> Assigned task: Wherever the string "manuscript" shows up in the data below, copy the whole line.

Collected data:
[Start of section]

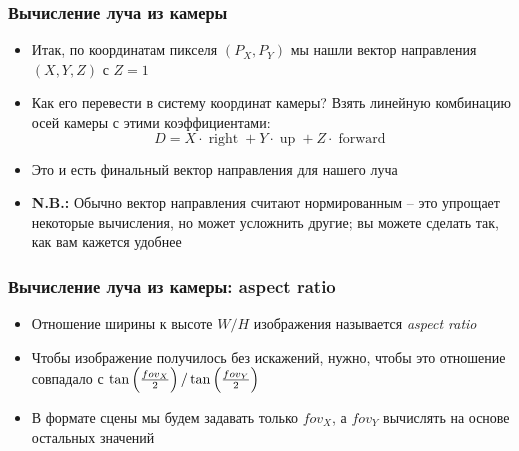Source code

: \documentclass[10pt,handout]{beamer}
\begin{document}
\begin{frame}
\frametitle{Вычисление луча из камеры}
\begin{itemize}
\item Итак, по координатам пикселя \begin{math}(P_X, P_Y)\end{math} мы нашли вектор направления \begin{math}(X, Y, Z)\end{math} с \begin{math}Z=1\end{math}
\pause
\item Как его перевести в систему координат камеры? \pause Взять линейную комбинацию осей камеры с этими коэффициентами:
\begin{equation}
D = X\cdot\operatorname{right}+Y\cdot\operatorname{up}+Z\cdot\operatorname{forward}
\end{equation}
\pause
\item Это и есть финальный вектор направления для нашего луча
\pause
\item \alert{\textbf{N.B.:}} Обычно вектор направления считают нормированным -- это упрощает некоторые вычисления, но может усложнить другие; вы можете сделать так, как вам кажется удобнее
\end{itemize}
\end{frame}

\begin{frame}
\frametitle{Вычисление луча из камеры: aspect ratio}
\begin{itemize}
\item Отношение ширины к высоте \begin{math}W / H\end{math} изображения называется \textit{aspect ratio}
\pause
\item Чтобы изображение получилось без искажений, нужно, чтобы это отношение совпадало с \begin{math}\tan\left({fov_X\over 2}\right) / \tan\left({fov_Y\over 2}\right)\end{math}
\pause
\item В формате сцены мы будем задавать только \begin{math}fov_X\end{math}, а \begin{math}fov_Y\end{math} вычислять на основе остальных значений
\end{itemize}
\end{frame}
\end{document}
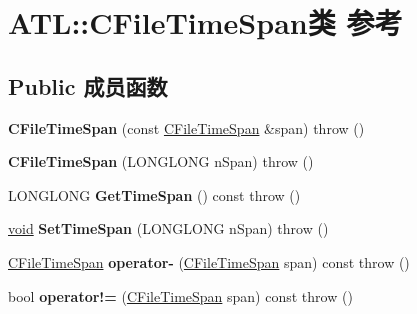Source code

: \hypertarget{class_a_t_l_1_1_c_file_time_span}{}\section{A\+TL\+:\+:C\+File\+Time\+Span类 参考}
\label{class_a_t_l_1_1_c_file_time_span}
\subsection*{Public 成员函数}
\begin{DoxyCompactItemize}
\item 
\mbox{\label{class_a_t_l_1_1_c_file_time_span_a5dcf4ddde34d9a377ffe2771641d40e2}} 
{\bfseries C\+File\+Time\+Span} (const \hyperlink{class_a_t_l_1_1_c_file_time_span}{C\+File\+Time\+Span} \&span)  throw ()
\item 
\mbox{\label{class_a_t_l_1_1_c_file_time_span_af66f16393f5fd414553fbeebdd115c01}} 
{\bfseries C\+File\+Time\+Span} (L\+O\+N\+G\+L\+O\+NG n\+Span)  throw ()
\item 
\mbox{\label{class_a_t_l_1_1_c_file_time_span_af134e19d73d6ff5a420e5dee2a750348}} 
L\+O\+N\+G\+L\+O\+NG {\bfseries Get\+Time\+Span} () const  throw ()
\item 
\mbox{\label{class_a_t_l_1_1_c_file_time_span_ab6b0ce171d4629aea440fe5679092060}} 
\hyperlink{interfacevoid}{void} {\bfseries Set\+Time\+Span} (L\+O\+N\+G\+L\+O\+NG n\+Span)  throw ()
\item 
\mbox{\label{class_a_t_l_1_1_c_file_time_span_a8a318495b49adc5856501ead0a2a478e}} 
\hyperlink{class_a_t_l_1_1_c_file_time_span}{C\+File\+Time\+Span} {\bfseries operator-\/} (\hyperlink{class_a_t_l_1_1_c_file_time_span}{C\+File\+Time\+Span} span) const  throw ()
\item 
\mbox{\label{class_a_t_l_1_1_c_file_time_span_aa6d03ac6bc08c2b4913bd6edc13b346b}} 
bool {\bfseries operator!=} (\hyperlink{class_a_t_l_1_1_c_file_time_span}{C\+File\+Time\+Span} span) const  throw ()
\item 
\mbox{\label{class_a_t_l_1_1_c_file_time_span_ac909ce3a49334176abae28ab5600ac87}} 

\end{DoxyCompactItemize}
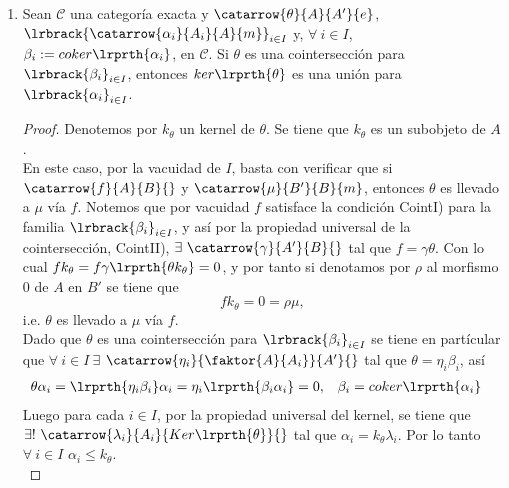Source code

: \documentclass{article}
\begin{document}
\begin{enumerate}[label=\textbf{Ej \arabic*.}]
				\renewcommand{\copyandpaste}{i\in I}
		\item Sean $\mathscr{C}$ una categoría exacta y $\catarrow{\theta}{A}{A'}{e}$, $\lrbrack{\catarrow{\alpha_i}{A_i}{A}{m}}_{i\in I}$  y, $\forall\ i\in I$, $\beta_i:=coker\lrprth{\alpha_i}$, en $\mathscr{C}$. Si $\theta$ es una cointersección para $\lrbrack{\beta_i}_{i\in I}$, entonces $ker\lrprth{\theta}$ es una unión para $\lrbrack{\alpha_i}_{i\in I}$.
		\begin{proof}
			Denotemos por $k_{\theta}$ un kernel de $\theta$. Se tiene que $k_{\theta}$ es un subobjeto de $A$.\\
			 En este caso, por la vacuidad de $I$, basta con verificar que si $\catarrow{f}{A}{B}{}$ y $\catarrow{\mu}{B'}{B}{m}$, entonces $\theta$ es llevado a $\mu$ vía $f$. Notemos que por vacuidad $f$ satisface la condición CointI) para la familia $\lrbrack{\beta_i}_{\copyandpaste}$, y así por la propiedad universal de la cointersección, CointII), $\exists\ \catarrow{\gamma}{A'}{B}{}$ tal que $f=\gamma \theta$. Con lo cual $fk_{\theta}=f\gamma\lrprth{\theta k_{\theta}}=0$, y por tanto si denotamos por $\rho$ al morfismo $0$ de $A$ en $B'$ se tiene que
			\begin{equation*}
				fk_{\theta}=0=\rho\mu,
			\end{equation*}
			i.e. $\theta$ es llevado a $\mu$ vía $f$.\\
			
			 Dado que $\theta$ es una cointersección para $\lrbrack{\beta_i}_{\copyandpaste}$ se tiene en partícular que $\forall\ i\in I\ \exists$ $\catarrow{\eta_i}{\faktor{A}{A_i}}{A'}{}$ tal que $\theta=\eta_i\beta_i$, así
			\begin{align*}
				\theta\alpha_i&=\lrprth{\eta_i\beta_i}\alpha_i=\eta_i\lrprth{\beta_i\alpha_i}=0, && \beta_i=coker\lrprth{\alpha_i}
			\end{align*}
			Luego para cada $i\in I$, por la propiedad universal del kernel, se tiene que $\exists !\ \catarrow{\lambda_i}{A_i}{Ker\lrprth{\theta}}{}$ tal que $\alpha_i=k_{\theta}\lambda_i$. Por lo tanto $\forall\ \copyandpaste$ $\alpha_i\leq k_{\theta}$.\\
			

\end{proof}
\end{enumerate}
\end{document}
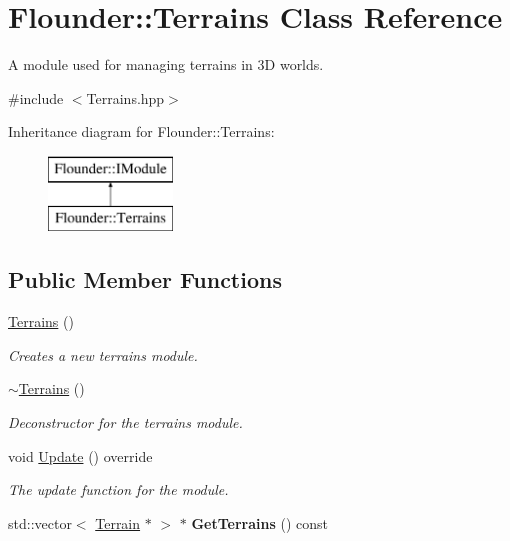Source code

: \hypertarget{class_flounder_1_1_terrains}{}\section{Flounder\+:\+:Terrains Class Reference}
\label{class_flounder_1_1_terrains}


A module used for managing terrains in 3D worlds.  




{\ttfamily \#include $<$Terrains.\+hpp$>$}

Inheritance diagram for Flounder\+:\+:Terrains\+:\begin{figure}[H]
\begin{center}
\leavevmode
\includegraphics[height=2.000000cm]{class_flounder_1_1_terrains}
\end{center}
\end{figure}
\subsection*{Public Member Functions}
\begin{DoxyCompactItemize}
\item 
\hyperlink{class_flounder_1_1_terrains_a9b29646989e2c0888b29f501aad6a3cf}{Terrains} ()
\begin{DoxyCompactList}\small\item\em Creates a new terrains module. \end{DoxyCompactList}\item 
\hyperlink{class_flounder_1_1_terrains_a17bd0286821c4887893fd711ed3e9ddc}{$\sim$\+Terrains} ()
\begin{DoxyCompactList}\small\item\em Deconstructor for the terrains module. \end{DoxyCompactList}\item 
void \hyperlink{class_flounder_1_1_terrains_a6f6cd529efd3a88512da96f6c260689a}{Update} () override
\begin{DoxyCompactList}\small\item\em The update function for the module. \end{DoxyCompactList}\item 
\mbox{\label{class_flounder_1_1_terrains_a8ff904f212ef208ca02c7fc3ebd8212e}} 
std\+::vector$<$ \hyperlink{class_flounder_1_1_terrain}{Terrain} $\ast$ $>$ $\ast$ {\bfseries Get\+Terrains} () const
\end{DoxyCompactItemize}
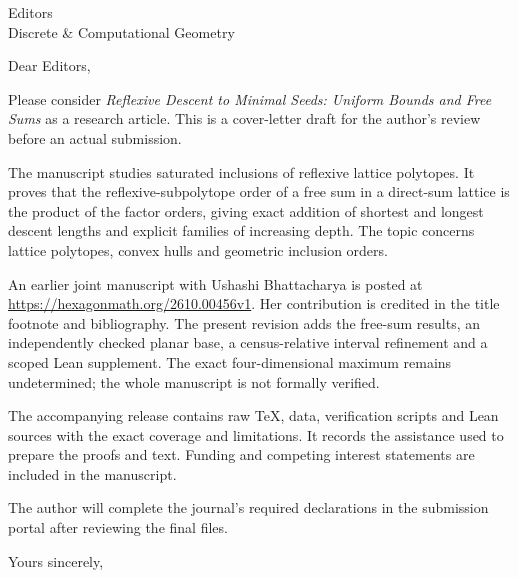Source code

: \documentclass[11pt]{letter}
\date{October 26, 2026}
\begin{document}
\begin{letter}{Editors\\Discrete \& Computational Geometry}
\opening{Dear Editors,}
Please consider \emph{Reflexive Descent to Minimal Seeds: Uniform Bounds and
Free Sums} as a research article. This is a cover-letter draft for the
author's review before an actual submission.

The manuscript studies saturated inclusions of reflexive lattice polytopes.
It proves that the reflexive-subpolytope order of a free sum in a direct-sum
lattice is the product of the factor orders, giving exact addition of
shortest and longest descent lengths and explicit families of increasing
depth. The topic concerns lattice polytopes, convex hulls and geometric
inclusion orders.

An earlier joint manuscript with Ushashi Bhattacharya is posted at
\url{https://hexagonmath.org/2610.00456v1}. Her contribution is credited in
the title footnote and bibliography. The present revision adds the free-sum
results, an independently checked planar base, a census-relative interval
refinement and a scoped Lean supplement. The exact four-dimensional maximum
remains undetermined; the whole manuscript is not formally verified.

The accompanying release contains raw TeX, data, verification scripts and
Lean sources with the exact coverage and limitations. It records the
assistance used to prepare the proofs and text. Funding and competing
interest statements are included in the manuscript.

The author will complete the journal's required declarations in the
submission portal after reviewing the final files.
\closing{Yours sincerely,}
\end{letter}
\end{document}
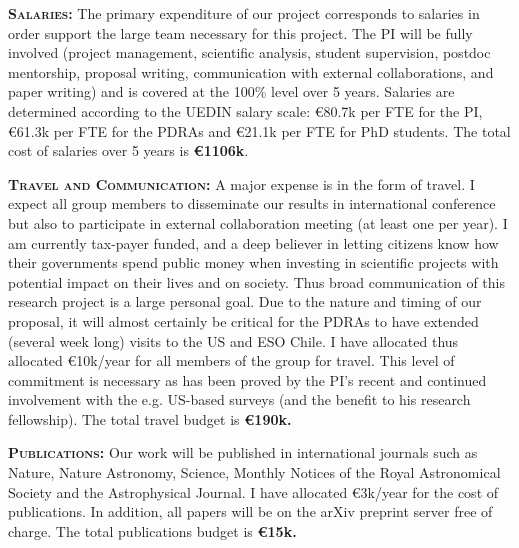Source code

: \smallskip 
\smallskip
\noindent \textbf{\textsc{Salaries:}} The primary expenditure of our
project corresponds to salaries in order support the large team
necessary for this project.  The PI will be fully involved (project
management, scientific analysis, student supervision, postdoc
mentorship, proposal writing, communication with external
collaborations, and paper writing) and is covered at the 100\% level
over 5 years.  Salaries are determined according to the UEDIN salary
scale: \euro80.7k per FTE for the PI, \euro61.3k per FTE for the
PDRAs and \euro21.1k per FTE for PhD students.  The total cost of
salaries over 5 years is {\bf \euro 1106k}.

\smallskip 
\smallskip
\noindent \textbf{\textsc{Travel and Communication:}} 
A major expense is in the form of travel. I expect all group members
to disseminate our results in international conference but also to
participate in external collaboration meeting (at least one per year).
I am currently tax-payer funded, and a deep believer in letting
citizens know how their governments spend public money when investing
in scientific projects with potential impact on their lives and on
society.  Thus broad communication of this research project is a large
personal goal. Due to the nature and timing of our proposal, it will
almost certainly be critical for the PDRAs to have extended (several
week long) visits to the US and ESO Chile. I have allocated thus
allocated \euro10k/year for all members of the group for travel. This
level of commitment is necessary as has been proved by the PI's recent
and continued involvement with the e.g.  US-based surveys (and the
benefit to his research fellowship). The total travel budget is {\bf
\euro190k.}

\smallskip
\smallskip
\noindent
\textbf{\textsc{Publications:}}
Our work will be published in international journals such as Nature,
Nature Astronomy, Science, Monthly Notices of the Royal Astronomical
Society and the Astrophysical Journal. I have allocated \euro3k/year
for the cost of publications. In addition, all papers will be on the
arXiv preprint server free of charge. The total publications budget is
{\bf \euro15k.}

[End of section]

> Output of the task:
The manuscript studies saturated inclusions of reflexive lattice polytopes.
An earlier joint manuscript with Ushashi Bhattacharya is posted at
remains undetermined; the whole manuscript is not formally verified.
interest statements are included in the manuscript.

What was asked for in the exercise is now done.